Closed Liqq1 closed 1 year ago
Hi, I think it can be considered this way, during the training phase of the knowledge encoder, the positional(anatomy) information related to lesion has already been embedded, and connections have been established between them. Therefore, it is reasonable to treat them as independent entities here. I'm not sure if I understand correctly, and I hope you can share your perspective😊 @xiaoman-zhang
Thank you for sharing your perspective. Since the text encoder has been pre-trained specifically on UMLS and may be biased toward medical terminology (potentially less proficient with non-medical terms), we perform entity extraction to ensure that the input to the text encoder is the most relevant and informative term. We also find that 'entity extraction' is beneficial to the downstream tasks, so we keep this. Hopes that is helpful.

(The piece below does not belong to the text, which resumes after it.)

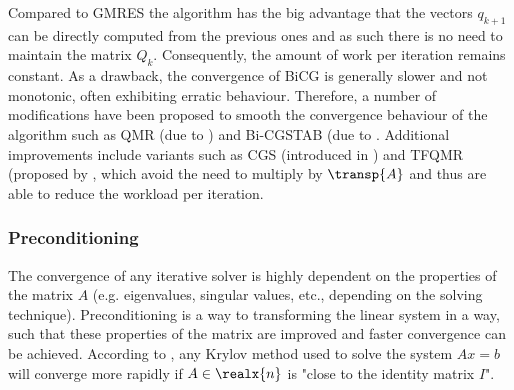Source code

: Compared to GMRES the algorithm has the big advantage that the vectors $q_{k+1}$ can be directly computed from the previous ones and as such there is no need to maintain the matrix $Q_k$. Consequently, the amount of work per iteration remains constant. As a drawback, the convergence of BiCG is generally slower and not monotonic, often exhibiting erratic behaviour. Therefore, a number of modifications have been proposed to smooth the convergence behaviour of the algorithm such as QMR (due to \cite{freund_qmr_1991}) and Bi-CGSTAB (due to \cite{van_der_vorst_bi-cgstab_1992}. Additional improvements include variants such as CGS (introduced in \cite{sonneveld_cgs_1989}) and TFQMR (proposed by \cite{freund_transpose-free_1994}, which avoid the need to multiply by $\transp{A}$ and thus are able to reduce the workload per iteration.

\subsubsection{Preconditioning}
\label{sec:preconditioning}
The convergence of any iterative solver is highly dependent on the properties of the matrix $A$ (e.g. eigenvalues, singular values, etc., depending on the solving technique). Preconditioning is a way to transforming the linear system in a way, such that these properties of the matrix are improved and faster convergence can be achieved. According to \cite{golub_matrix_2013}, any Krylov method used to solve the system $Ax=b$ will converge more rapidly if $A \in \realx{n}$ is "close to the identity matrix $I$".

Thank you for your answers, this is very helpful.
Hi, thanks for your contribution. I have a question regarding Entity Extraction that I would like to confirm.

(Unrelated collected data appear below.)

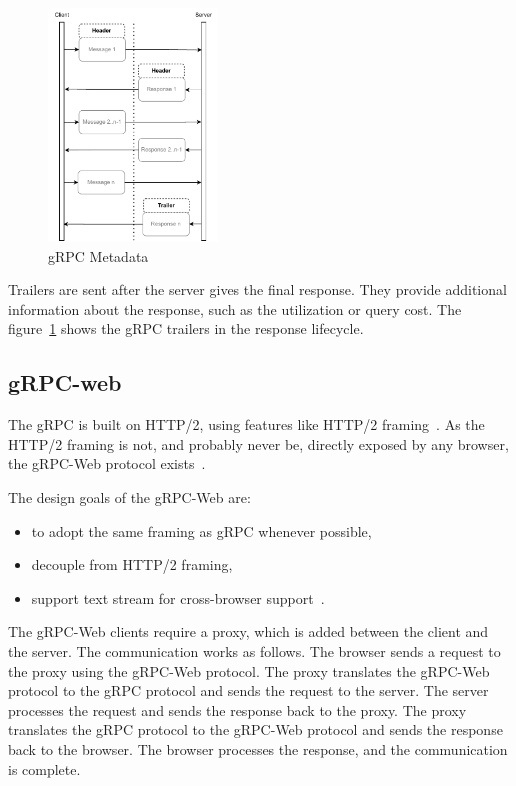 \begin{figure}[hbt!]
    \centering
    \captionsetup{justification=centering}
    \includegraphics[width=0.4\textwidth]{images/grpc-metadata}
    \caption{gRPC Metadata}
    \label{fig:grpc-metadata}
\end{figure}

Trailers are sent after the server gives the final response.
They provide additional information about the response, such as the utilization or query cost.
The figure~\ref{fig:grpc-metadata} shows the gRPC trailers in the response lifecycle.

\cite{grpc-metadata}

\subsection{gRPC-web}
The gRPC is built on HTTP/2, using features like HTTP/2 framing~\cite{grpc-protocol-http2}.
As the HTTP/2 framing is not, and probably never be, directly exposed by any browser, the gRPC-Web protocol exists~\cite{grpc-protocol-web}.

The design goals of the gRPC-Web are:
\begin{itemize}
    \item to adopt the same framing as gRPC whenever possible,
    \item decouple from HTTP/2 framing,
    \item support text stream for cross-browser support~\cite{grpc-protocol-web}.
\end{itemize}

The gRPC-Web clients require a proxy, which is added between the client and the server.
The communication works as follows.
The browser sends a request to the proxy using the gRPC-Web protocol.
The proxy translates the gRPC-Web protocol to the gRPC protocol and sends the request to the server.
The server processes the request and sends the response back to the proxy.
The proxy translates the gRPC protocol to the gRPC-Web protocol and sends the response back to the browser.
The browser processes the response, and the communication is complete.
\cite{grpc-protocol-web}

Entity Extraction processes raw reports into $t$={ $e_1^1, s_1^1, [SEP], …, e_i^k, s_i^k, [SEP]… $}, where each entity is treated independently. Does this approach lead to a loss of the relationship between lesions and their locations? E.g., ‘nodule in the left lower lung’ , in the raw report, we can clearly see the location of a nodule, but after processing, the relationship between "nodule" and its location is lost.
Thank you in advance, I am look forward to hearing from you!